▸ Data for analysis
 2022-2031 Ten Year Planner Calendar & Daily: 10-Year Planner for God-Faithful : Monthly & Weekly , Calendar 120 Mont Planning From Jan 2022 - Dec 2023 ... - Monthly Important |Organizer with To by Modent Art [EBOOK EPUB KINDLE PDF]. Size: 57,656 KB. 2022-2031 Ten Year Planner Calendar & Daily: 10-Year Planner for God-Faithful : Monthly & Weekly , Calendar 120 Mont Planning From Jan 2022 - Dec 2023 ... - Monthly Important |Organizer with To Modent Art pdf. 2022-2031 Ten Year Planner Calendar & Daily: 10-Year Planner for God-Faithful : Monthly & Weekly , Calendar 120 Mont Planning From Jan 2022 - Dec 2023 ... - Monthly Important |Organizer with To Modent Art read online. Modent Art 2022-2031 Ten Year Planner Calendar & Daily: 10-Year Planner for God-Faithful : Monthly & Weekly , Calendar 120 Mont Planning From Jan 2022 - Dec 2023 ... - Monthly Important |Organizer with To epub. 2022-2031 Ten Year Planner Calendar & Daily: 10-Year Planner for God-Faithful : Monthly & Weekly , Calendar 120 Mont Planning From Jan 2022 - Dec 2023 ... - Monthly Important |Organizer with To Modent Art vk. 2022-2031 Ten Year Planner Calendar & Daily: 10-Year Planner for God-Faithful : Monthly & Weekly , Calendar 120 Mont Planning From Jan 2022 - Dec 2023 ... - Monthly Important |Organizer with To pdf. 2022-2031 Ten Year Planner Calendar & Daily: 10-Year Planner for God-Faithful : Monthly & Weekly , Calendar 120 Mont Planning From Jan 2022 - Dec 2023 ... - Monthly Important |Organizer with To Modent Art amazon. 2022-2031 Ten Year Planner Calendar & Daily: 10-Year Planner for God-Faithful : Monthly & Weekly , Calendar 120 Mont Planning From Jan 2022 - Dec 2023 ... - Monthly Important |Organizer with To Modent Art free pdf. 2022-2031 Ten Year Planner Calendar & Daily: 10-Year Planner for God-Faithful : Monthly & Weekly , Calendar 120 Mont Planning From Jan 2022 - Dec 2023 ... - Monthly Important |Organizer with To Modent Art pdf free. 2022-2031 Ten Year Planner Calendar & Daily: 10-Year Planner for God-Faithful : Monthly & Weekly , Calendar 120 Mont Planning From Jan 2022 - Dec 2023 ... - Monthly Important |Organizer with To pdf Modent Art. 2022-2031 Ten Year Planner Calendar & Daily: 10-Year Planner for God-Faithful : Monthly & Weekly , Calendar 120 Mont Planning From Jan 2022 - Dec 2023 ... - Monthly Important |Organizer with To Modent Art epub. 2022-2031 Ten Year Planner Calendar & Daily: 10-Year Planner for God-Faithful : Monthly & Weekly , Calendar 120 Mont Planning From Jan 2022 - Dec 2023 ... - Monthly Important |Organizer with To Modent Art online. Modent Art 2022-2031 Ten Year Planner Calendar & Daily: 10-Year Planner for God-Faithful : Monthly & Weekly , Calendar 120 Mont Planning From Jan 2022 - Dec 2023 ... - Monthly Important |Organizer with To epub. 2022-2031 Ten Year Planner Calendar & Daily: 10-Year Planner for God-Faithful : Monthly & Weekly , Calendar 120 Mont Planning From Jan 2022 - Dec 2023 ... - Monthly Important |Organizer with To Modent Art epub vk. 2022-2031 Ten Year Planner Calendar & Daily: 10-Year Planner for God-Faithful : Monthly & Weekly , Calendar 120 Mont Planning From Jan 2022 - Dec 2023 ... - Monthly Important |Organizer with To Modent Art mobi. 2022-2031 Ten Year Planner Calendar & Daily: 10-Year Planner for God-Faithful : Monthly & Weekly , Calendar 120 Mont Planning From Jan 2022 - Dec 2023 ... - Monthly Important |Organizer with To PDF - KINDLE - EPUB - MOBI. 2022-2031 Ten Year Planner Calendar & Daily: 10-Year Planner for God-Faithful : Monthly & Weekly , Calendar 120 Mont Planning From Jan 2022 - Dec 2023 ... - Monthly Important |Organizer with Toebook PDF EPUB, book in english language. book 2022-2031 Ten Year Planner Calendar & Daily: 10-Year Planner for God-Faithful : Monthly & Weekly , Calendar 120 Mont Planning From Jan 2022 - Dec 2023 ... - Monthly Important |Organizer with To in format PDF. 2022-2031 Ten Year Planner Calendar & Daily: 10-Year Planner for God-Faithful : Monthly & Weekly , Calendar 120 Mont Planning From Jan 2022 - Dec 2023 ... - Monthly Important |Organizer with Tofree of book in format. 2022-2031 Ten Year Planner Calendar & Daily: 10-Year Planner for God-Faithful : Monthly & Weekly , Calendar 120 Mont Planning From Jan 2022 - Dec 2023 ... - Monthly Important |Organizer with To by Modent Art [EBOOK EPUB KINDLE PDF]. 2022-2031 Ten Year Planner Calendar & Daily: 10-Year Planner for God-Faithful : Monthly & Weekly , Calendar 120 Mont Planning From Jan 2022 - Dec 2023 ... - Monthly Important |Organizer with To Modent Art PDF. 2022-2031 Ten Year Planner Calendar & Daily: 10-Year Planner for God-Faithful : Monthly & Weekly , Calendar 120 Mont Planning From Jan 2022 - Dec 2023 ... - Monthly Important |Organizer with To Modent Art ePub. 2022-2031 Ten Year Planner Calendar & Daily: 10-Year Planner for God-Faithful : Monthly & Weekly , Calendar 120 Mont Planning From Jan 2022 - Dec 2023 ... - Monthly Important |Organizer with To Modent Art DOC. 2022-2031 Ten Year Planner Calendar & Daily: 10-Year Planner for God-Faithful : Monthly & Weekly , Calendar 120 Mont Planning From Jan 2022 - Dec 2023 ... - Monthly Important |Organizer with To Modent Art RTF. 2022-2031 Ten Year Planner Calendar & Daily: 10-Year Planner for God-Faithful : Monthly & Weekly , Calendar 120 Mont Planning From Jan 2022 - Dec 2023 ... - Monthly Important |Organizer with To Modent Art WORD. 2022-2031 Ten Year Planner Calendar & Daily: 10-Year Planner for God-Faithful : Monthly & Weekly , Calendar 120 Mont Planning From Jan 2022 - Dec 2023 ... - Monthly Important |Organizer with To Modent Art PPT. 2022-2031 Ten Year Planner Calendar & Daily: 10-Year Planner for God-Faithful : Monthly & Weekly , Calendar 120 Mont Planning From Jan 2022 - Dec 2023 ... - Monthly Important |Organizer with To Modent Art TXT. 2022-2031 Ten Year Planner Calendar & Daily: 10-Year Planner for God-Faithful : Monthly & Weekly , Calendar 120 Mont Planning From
--
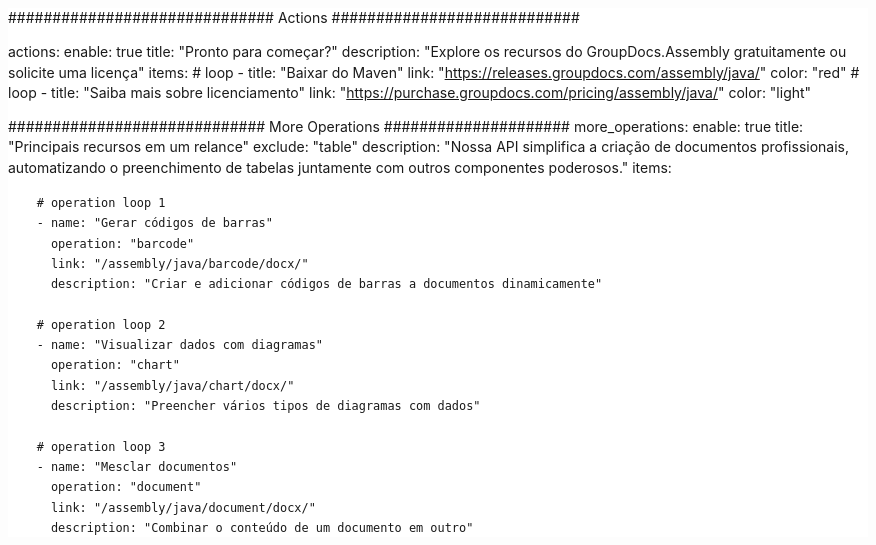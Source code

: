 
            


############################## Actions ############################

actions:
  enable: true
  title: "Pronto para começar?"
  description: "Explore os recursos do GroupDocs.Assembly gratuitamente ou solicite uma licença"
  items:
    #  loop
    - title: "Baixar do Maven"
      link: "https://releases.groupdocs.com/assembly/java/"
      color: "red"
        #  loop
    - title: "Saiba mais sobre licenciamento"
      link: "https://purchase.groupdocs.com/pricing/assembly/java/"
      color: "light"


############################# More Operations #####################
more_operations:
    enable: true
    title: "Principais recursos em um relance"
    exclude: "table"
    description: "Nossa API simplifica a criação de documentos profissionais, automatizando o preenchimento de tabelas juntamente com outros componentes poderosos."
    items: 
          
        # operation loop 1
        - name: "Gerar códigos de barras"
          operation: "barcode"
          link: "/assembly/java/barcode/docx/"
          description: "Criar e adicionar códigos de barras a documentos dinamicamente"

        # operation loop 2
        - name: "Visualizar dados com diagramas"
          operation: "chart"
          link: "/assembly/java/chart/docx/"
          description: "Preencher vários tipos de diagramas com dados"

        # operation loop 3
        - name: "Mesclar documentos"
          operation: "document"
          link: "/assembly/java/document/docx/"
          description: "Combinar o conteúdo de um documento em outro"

▸ Directions for this task
Read the material above and copy out each line holding "loop".

▸ Task answer
    #  loop
        #  loop
        # operation loop 1
        # operation loop 2
        # operation loop 3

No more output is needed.